La plus grande part de l’immigration dispose d’une formation tertiaire

La figure ci-dessous présente tous les employés étrangers des Etats de l’UE/AELE (sans double nationalité) par date d’immigration ayant travaillé en Suisse en 2019. Les immigrés qui ont quitté le pays avant 2019, ont été naturalisés ou ont pris leur retraite ne sont pas inclus pour des raisons statistiques.

Parmi les étrangers originaires des pays de l’UE/Aele qui ont immigré en Suisse depuis 2002 et qui y travaillaient en 2019, 84% en moyenne avaient au moins un diplôme du secondaire supérieur (formation professionnelle de base et écoles de formation générale, par exemple le gymnase) et 55% avaient un diplôme de niveau tertiaire. Il est vrai que les personnes ayant seulement un diplôme de fin d’études obligatoires prédominent parmi les immigrés de la LCP par rapport à la population active suisse. Toutefois, la proportion de salariés ayant suivi une formation tertiaire est plus élevée chez les immigrés LCP que chez les ressortissants suisses.

En 2019, 16% de toutes les personnes exerçant une activité lucrative en Suisse et titulaires d’un diplôme du secondaire II (scolarité obligatoire) étaient des étrangers originaires de pays de l’UE/Aele qui avaient immigré dans le cadre de la LCP. Ceux possédant un diplôme de secondaire II ne représentaient que 8% de l’ensemble des personnes exerçant une activité professionnelle. Enfin, 17% de tous les travailleurs salariés titulaires d’un diplôme de l’enseignement supérieur sont des étrangers originaires de pays de l’UE/Aele qui ont immigré depuis l’introduction de la LCP. Les jeunes immigrants en particulier ont tendance à avoir un niveau de qualification plus élevé.

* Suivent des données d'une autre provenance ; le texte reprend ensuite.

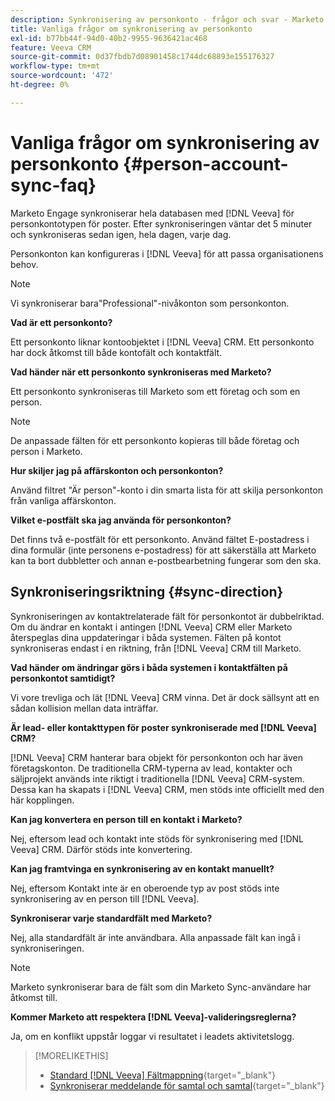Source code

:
 ```yaml
---
description: Synkronisering av personkonto - frågor och svar - Marketo Docs - produktdokumentation
title: Vanliga frågor om synkronisering av personkonto
exl-id: b77bb44f-94d0-40b2-9955-9636421ac468
feature: Veeva CRM
source-git-commit: 0d37fbdb7d08901458c1744dc68893e155176327
workflow-type: tm+mt
source-wordcount: '472'
ht-degree: 0%

---
```


# Vanliga frågor om synkronisering av personkonto {#person-account-sync-faq}

Marketo Engage synkroniserar hela databasen med [!DNL Veeva] för personkontotypen för poster. Efter synkroniseringen väntar det 5 minuter och synkroniseras sedan igen, hela dagen, varje dag.

Personkonton kan konfigureras i [!DNL Veeva] för att passa organisationens behov.

>[!NOTE]
>
>Vi synkroniserar bara&quot;Professional&quot;-nivåkonton som personkonton.

**Vad är ett personkonto?**

Ett personkonto liknar kontoobjektet i [!DNL Veeva] CRM. Ett personkonto har dock åtkomst till både kontofält och kontaktfält.

**Vad händer när ett personkonto synkroniseras med Marketo?**

Ett personkonto synkroniseras till Marketo som ett företag och som en person.

>[!NOTE]
>
>De anpassade fälten för ett personkonto kopieras till både företag och person i Marketo.

**Hur skiljer jag på affärskonton och personkonton?**

Använd filtret &quot;Är person&quot;-konto i din smarta lista för att skilja personkonton från vanliga affärskonton.

**Vilket e-postfält ska jag använda för personkonton?**

Det finns två e-postfält för ett personkonto. Använd fältet E-postadress i dina formulär (inte personens e-postadress) för att säkerställa att Marketo kan ta bort dubbletter och annan e-postbearbetning fungerar som den ska.

## Synkroniseringsriktning {#sync-direction}

Synkroniseringen av kontaktrelaterade fält för personkontot är dubbelriktad. Om du ändrar en kontakt i antingen [!DNL Veeva] CRM eller Marketo återspeglas dina uppdateringar i båda systemen. Fälten på kontot synkroniseras endast i en riktning, från [!DNL Veeva] CRM till Marketo.

**Vad händer om ändringar görs i båda systemen i kontaktfälten på personkontot samtidigt?**

Vi vore trevliga och lät [!DNL Veeva] CRM vinna. Det är dock sällsynt att en sådan kollision mellan data inträffar.

**Är lead- eller kontakttypen för poster synkroniserade med [!DNL Veeva] CRM?**

[!DNL Veeva] CRM hanterar bara objekt för personkonton och har även företagskonton. De traditionella CRM-typerna av lead, kontakter och säljprojekt används inte riktigt i traditionella [!DNL Veeva] CRM-system. Dessa kan ha skapats i [!DNL Veeva] CRM, men stöds inte officiellt med den här kopplingen.

**Kan jag konvertera en person till en kontakt i Marketo?**

Nej, eftersom lead och kontakt inte stöds för synkronisering med [!DNL Veeva] CRM. Därför stöds inte konvertering.

**Kan jag framtvinga en synkronisering av en kontakt manuellt?**

Nej, eftersom Kontakt inte är en oberoende typ av post stöds inte synkronisering av en person till [!DNL Veeva].

**Synkroniserar varje standardfält med Marketo?**

Nej, alla standardfält är inte användbara. Alla anpassade fält kan ingå i synkroniseringen.

>[!NOTE]
>
>Marketo synkroniserar bara de fält som din Marketo Sync-användare har åtkomst till.

**Kommer Marketo att respektera [!DNL Veeva]-valideringsreglerna?**

Ja, om en konflikt uppstår loggar vi resultatet i leadets aktivitetslogg.

>[!MORELIKETHIS]
>
>* [Standard [!DNL Veeva] Fältmappning](/help/marketo/product-docs/crm-sync/veeva-crm-sync/sync-details/default-veeva-field-mapping.md){target="_blank"}
>* [Synkroniserar meddelande för samtal och samtal](/help/marketo/product-docs/crm-sync/veeva-crm-sync/sync-details/syncing-call-and-call-key-messages.md){target="_blank"}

Dans le contexte de la restriction de l’immigration décidée en 2014 et de sa mise en œuvre approximative, l’immigration a diminué à court terme. Cependant, la structure des qualifications des immigrants a peu changé. Les travailleurs hautement qualifiés représentent toujours, et de loin, la part la plus importante. Plus de la moitié de la population active immigrée dans le cadre de l’accord LCP avait un diplôme de l’enseignement supérieur en 2018.

Les immigrés complètent la structure de qualifications existante

Les travailleurs de l’UE/Aele occupent principalement des places de travail peu ou hautement qualifiées, souvent moins celles de niveau intermédiaire. Ils comblent ainsi d’importantes lacunes que la Suisse, en raison de son évolution démographique, n’est pas en mesure de combler de manière autonome avec son propre système de formation. En outre, il existe des restrictions politiquement souhaitées à l’admission à la formation pour certaines professions, comme le numerus clausus en médecine. Dans le passé, cela a conduit à une pénurie à laquelle on ne pouvait remédier qu’en recrutant des médecins étrangers. Vu sous cet angle, un gain de cerveau est en cours.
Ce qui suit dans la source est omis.